## DATA SHOWN
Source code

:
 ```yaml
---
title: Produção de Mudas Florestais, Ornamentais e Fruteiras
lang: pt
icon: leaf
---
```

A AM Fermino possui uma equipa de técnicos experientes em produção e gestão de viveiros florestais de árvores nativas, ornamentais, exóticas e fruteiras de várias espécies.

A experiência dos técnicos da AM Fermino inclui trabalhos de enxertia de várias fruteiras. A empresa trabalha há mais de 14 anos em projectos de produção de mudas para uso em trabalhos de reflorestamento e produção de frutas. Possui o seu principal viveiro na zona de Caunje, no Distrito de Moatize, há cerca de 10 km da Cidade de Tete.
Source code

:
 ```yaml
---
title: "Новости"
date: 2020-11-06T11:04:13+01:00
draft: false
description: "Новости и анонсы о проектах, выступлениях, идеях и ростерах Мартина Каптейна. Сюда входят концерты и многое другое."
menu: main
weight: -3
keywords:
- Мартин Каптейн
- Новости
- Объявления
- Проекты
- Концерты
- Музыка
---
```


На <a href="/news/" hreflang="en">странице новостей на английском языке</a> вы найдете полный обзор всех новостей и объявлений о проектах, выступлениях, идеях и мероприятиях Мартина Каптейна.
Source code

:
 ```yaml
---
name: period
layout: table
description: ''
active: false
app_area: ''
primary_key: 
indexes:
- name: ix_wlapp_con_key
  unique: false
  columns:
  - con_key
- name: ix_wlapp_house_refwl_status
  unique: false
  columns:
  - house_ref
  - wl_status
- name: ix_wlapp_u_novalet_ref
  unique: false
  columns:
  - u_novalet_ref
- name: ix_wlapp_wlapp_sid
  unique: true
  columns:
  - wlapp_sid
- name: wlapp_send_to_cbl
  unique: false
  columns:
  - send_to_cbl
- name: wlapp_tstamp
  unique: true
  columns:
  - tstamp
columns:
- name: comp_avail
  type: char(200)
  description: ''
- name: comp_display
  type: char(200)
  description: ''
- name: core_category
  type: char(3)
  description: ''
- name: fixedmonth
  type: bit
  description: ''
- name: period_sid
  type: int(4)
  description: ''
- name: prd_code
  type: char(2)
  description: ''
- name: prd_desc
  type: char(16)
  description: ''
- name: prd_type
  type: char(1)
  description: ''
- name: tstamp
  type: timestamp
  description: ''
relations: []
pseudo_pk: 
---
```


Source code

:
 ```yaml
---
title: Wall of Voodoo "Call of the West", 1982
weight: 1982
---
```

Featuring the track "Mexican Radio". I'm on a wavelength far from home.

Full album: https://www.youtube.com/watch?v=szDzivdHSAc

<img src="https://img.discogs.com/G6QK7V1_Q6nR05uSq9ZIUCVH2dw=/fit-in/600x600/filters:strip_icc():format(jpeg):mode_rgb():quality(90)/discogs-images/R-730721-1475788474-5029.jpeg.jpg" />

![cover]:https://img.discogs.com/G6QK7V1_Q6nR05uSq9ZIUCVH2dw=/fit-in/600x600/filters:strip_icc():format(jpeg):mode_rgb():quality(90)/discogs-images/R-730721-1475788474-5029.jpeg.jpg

## EXERCISE
Each of the entries above should be written out again exactly.

## SOLUTION TO THIS EXERCISE
Source code

:
 ```yaml
---
title: Produção de Mudas Florestais, Ornamentais e Fruteiras
lang: pt
icon: leaf
---
```

A AM Fermino possui uma equipa de técnicos experientes em produção e gestão de viveiros florestais de árvores nativas, ornamentais, exóticas e fruteiras de várias espécies.

A experiência dos técnicos da AM Fermino inclui trabalhos de enxertia de várias fruteiras. A empresa trabalha há mais de 14 anos em projectos de produção de mudas para uso em trabalhos de reflorestamento e produção de frutas. Possui o seu principal viveiro na zona de Caunje, no Distrito de Moatize, há cerca de 10 km da Cidade de Tete.
Source code

:
 ```yaml
---
title: "Новости"
date: 2020-11-06T11:04:13+01:00
draft: false
description: "Новости и анонсы о проектах, выступлениях, идеях и ростерах Мартина Каптейна. Сюда входят концерты и многое другое."
menu: main
weight: -3
keywords:
- Мартин Каптейн
- Новости
- Объявления
- Проекты
- Концерты
- Музыка
---
```


На <a href="/news/" hreflang="en">странице новостей на английском языке</a> вы найдете полный обзор всех новостей и объявлений о проектах, выступлениях, идеях и мероприятиях Мартина Каптейна.
Source code

:
 ```yaml
---
name: period
layout: table
description: ''
active: false
app_area: ''
primary_key: 
indexes:
- name: ix_wlapp_con_key
  unique: false
  columns:
  - con_key
- name: ix_wlapp_house_refwl_status
  unique: false
  columns:
  - house_ref
  - wl_status
- name: ix_wlapp_u_novalet_ref
  unique: false
  columns:
  - u_novalet_ref
- name: ix_wlapp_wlapp_sid
  unique: true
  columns:
  - wlapp_sid
- name: wlapp_send_to_cbl
  unique: false
  columns:
  - send_to_cbl
- name: wlapp_tstamp
  unique: true
  columns:
  - tstamp
columns:
- name: comp_avail
  type: char(200)
  description: ''
- name: comp_display
  type: char(200)
  description: ''
- name: core_category
  type: char(3)
  description: ''
- name: fixedmonth
  type: bit
  description: ''
- name: period_sid
  type: int(4)
  description: ''
- name: prd_code
  type: char(2)
  description: ''
- name: prd_desc
  type: char(16)
  description: ''
- name: prd_type
  type: char(1)
  description: ''
- name: tstamp
  type: timestamp
  description: ''
relations: []
pseudo_pk: 
---
```


Source code

:
 ```yaml
---
title: Wall of Voodoo "Call of the West", 1982
weight: 1982
---
```

Featuring the track "Mexican Radio". I'm on a wavelength far from home.

Full album: https://www.youtube.com/watch?v=szDzivdHSAc

<img src="https://img.discogs.com/G6QK7V1_Q6nR05uSq9ZIUCVH2dw=/fit-in/600x600/filters:strip_icc():format(jpeg):mode_rgb():quality(90)/discogs-images/R-730721-1475788474-5029.jpeg.jpg" />

![cover]:https://img.discogs.com/G6QK7V1_Q6nR05uSq9ZIUCVH2dw=/fit-in/600x600/filters:strip_icc():format(jpeg):mode_rgb():quality(90)/discogs-images/R-730721-1475788474-5029.jpeg.jpg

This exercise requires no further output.